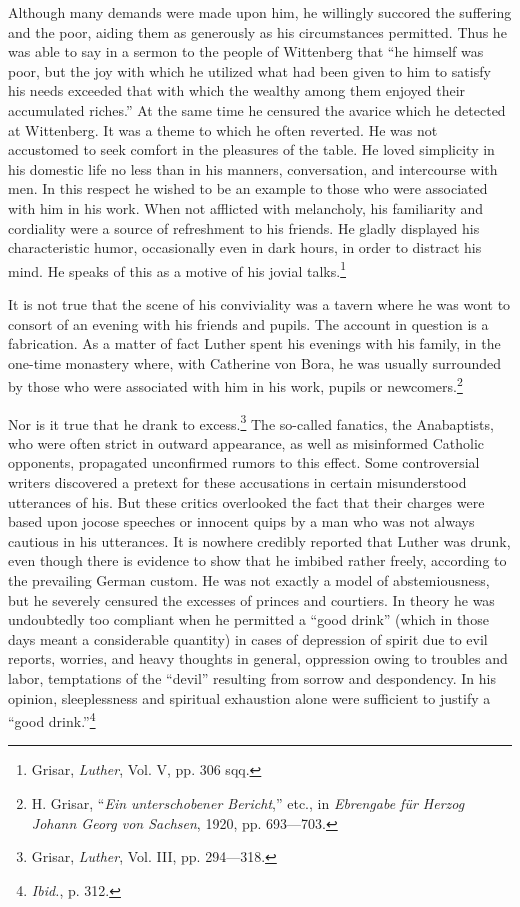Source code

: Although many demands were made upon him, he willingly succored the suffering
and the poor, aiding them as generously as his
circumstances permitted. Thus he was able to say in a sermon to
the people of Wittenberg that “he himself was poor, but the joy
with which he utilized what had been given to him to satisfy his
needs exceeded that with which the wealthy among them enjoyed
their accumulated riches.” At the same time he censured the avarice
which he detected at Wittenberg. It was a theme to which he often
reverted. He was not accustomed to seek comfort in the pleasures
of the table. He loved simplicity in his domestic life no less than in
his manners, conversation, and intercourse with men. In this respect
he wished to be an example to those who were associated with him
in his work. When not afflicted with melancholy, his familiarity and
cordiality were a source of refreshment to his friends. He gladly displayed
his characteristic humor, occasionally even in dark hours, in
order to distract his mind. He speaks of this as a motive of his
jovial talks.\footnote{Grisar, \textit{Luther}, Vol. V, pp. 306 sqq.}

It is not true that the scene of his conviviality was a tavern where
he was wont to consort of an evening with his friends and pupils.
The account in question is a fabrication. As a matter of fact Luther
spent his evenings with his family, in the one-time monastery where,
with Catherine von Bora, he was usually surrounded by those who
were associated with him in his work, pupils or newcomers.\footnote
{H. Grisar, “\textit{Ein unterschobener Bericht},” etc., in \textit{Ebrengabe für Herzog Johann Georg
von Sachsen}, 1920, pp. 693—703.}

Nor is it true that he drank to excess.\footnote{Grisar, \textit{Luther}, Vol. III, pp. 294—318.}
 The so-called fanatics, the
Anabaptists, who were often strict in outward appearance, as well
as misinformed Catholic opponents, propagated unconfirmed rumors
to this effect. Some controversial writers discovered a pretext for
these accusations in certain misunderstood utterances of his. But
these critics overlooked the fact that their charges were based upon
jocose speeches or innocent quips by a man who was not always
cautious in his utterances. It is nowhere credibly reported that
Luther was drunk, even though there is evidence to show that he
imbibed rather freely, according to the prevailing German custom.
He was not exactly a model of abstemiousness, but he severely censured
the excesses of princes and courtiers. In theory he was undoubtedly
too compliant when he permitted a “good drink” (which
in those days meant a considerable quantity) in cases of depression
of spirit due to evil reports, worries, and heavy thoughts in general,
oppression owing to troubles and labor, temptations of the “devil”
resulting from sorrow and despondency. In his opinion, sleeplessness
and spiritual exhaustion alone were sufficient to justify a ``good
drink.''\footnote{\textit{Ibid.}, p. 312.}



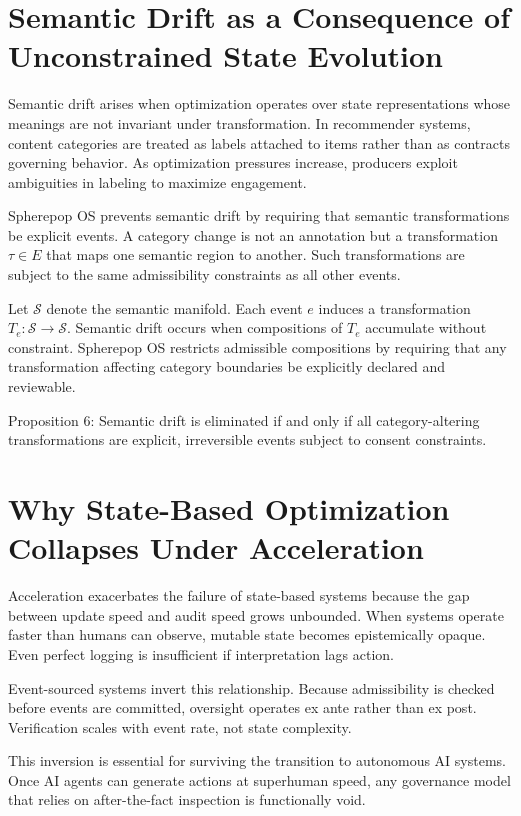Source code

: \documentclass[11pt,oneside]{article}
\begin{document}
\section{Semantic Drift as a Consequence of Unconstrained State Evolution}

Semantic drift arises when optimization operates over state representations whose meanings are not invariant under transformation. In recommender systems, content categories are treated as labels attached to items rather than as contracts governing behavior. As optimization pressures increase, producers exploit ambiguities in labeling to maximize engagement.

Spherepop OS prevents semantic drift by requiring that semantic transformations be explicit events. A category change is not an annotation but a transformation \( \tau \in E \) that maps one semantic region to another. Such transformations are subject to the same admissibility constraints as all other events.

Let \( \mathcal{S} \) denote the semantic manifold. Each event \( e \) induces a transformation \( T_e : \mathcal{S} \rightarrow \mathcal{S} \). Semantic drift occurs when compositions of \( T_e \) accumulate without constraint. Spherepop OS restricts admissible compositions by requiring that any transformation affecting category boundaries be explicitly declared and reviewable.

Proposition 6: Semantic drift is eliminated if and only if all category-altering transformations are explicit, irreversible events subject to consent constraints.

\section{Why State-Based Optimization Collapses Under Acceleration}

Acceleration exacerbates the failure of state-based systems because the gap between update speed and audit speed grows unbounded. When systems operate faster than humans can observe, mutable state becomes epistemically opaque. Even perfect logging is insufficient if interpretation lags action.

Event-sourced systems invert this relationship. Because admissibility is checked before events are committed, oversight operates ex ante rather than ex post. Verification scales with event rate, not state complexity.

This inversion is essential for surviving the transition to autonomous AI systems. Once AI agents can generate actions at superhuman speed, any governance model that relies on after-the-fact inspection is functionally void.
\end{document}
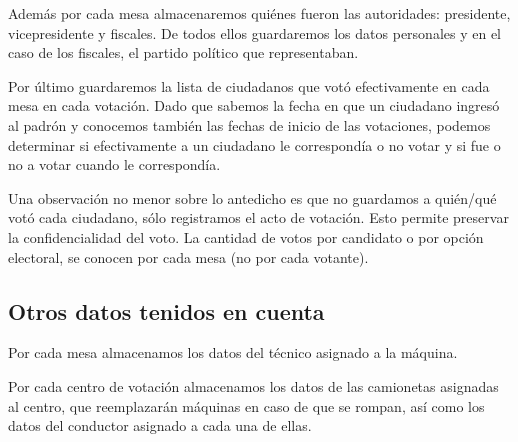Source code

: Además por cada mesa almacenaremos quiénes fueron las autoridades: presidente, vicepresidente y fiscales.
De todos ellos guardaremos los datos personales y en el caso de los fiscales, el partido político que representaban.

Por último guardaremos la lista de ciudadanos que votó efectivamente en cada mesa en cada votación. Dado que sabemos la 
fecha en que un ciudadano ingresó al padrón y conocemos también las fechas de inicio de las votaciones, podemos determinar si
efectivamente a un ciudadano le correspondía o no votar y si fue o no a votar cuando le correspondía.

Una observación no menor sobre lo antedicho es que no guardamos a quién/qué votó cada ciudadano, sólo registramos el acto de votación.
Esto permite preservar la confidencialidad del voto. La cantidad de votos por candidato o por opción electoral, se conocen por cada
mesa (no por cada votante).

\subsection{Otros datos tenidos en cuenta}
Por cada mesa almacenamos los datos del técnico asignado a la máquina.

Por cada centro de votación almacenamos los datos de las camionetas asignadas al centro,
que reemplazarán máquinas en caso de que se rompan, así como los datos del conductor asignado a cada una de ellas.
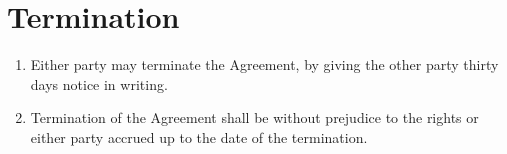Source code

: \documentclass[nz-terms]{subfiles}
\begin{document}
\section{Termination}

\begin{enumerate}
\item Either party may terminate the Agreement, by giving the other party thirty
days notice in writing.
\item Termination of the Agreement shall be without prejudice to the rights or
either party accrued up to the date of the termination.
\end{enumerate}
\end{document}
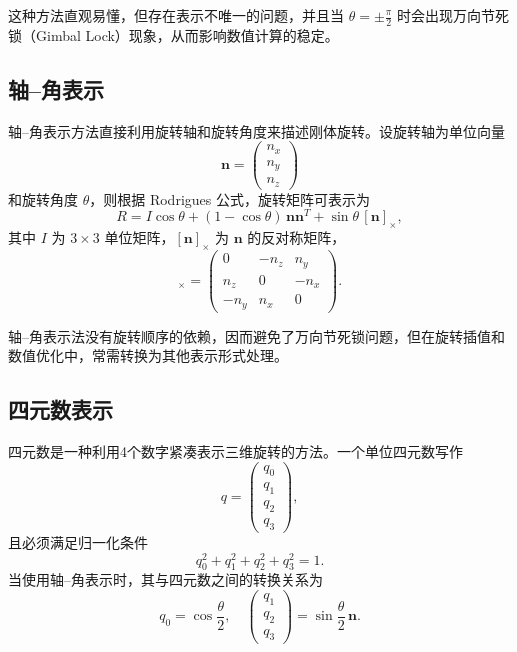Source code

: 这种方法直观易懂，但存在表示不唯一的问题，并且当 $\theta = \pm \frac{\pi}{2}$ 时会出现万向节死锁（Gimbal Lock）现象，从而影响数值计算的稳定。

\subsection{轴–角表示}

轴–角表示方法直接利用旋转轴和旋转角度来描述刚体旋转。设旋转轴为单位向量 
\[
\mathbf{n} = \begin{pmatrix} n_x \\ n_y \\ n_z \end{pmatrix}
\]
和旋转角度 $\theta$，则根据 Rodrigues 公式，旋转矩阵可表示为
\begin{equation}
	R = I \cos\theta + (1-\cos\theta)\, \mathbf{n}\mathbf{n}^T + \sin\theta \, [\mathbf{n}]_\times,
\end{equation}
其中 $I$ 为 $3\times 3$ 单位矩阵，$[\mathbf{n}]_\times$ 为 $\mathbf{n}$ 的反对称矩阵，
\begin{equation}
	[\mathbf{n}]_\times = \begin{pmatrix}
		0 & -n_z & n_y \\
		n_z & 0 & -n_x \\
		-n_y & n_x & 0
	\end{pmatrix}.
\end{equation}

轴–角表示法没有旋转顺序的依赖，因而避免了万向节死锁问题，但在旋转插值和数值优化中，常需转换为其他表示形式处理。

\subsection{四元数表示}

四元数是一种利用4个数字紧凑表示三维旋转的方法。一个单位四元数写作
\begin{equation}
	q = \begin{pmatrix} q_0 \\ q_1 \\ q_2 \\ q_3 \end{pmatrix},
\end{equation}
且必须满足归一化条件
\begin{equation}
	q_0^2 + q_1^2 + q_2^2 + q_3^2 = 1.
\end{equation}
当使用轴–角表示时，其与四元数之间的转换关系为
\begin{equation}
	q_0 = \cos\frac{\theta}{2}, \quad \begin{pmatrix} q_1 \\ q_2 \\ q_3 \end{pmatrix} = \sin\frac{\theta}{2}\, \mathbf{n}.
\end{equation}

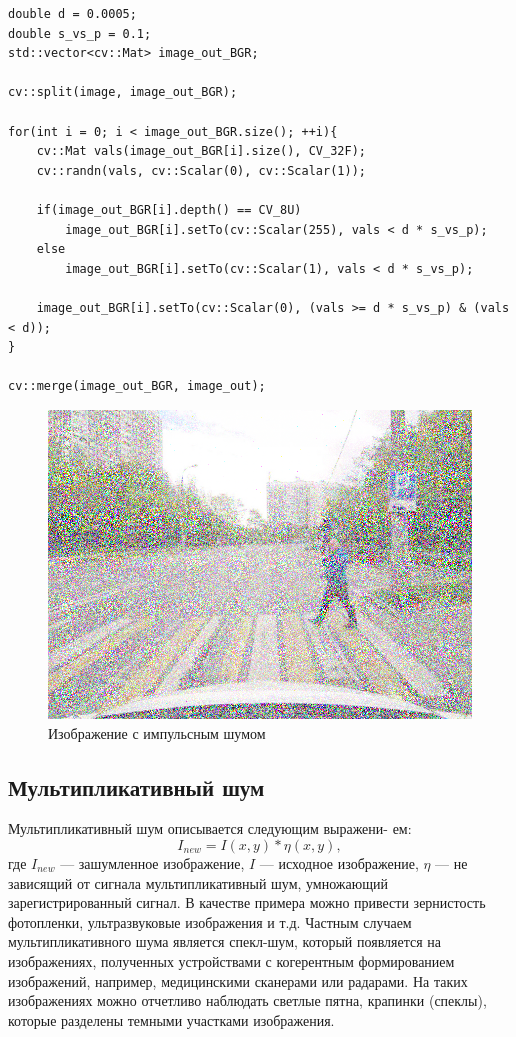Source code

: \begin{lstlisting}[style=cpp_white, caption={Исходный код для применения импульсного шума к изображению}]
double d = 0.0005;
double s_vs_p = 0.1;
std::vector<cv::Mat> image_out_BGR;

cv::split(image, image_out_BGR);

for(int i = 0; i < image_out_BGR.size(); ++i){
    cv::Mat vals(image_out_BGR[i].size(), CV_32F);
    cv::randn(vals, cv::Scalar(0), cv::Scalar(1));

    if(image_out_BGR[i].depth() == CV_8U)
        image_out_BGR[i].setTo(cv::Scalar(255), vals < d * s_vs_p);
    else
        image_out_BGR[i].setTo(cv::Scalar(1), vals < d * s_vs_p);

    image_out_BGR[i].setTo(cv::Scalar(0), (vals >= d * s_vs_p) & (vals < d));
}

cv::merge(image_out_BGR, image_out);
\end{lstlisting}

\begin{figure}[ht]
    \includegraphics[width=\textwidth]{../outputs/image_impulse_noise.png}
    \caption{Изображение с импульсным шумом}
    \label{fig:impulse_image}
\end{figure}

\pagebreak

\subsection{Мультипликативный шум}

Мультипликативный шум описывается следующим выражени-
ем:
\begin{equation}
    I_{new} = I(x, y) * \eta(x, y), 
\label{eq:complex_func}
\end{equation}
где $I_{new}$ — зашумленное изображение, $I$ — исходное изображение,
$\eta$ — не зависящий от сигнала мультипликативный шум, умножающий зарегистрированный сигнал. 
В качестве примера можно привести зернистость фотопленки, ультразвуковые изображения и т.д.
Частным случаем мультипликативного шума является спекл-шум,
который появляется на изображениях, полученных устройствами
с когерентным формированием изображений, например, медицинскими сканерами или радарами.
На таких изображениях можно отчетливо наблюдать светлые пятна, крапинки (спеклы), которые
разделены темными участками изображения.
********************
Exercise description
State the number of lines in the preceding data that contain the word "lstlisting", and nothing besides.

Answer for the task
2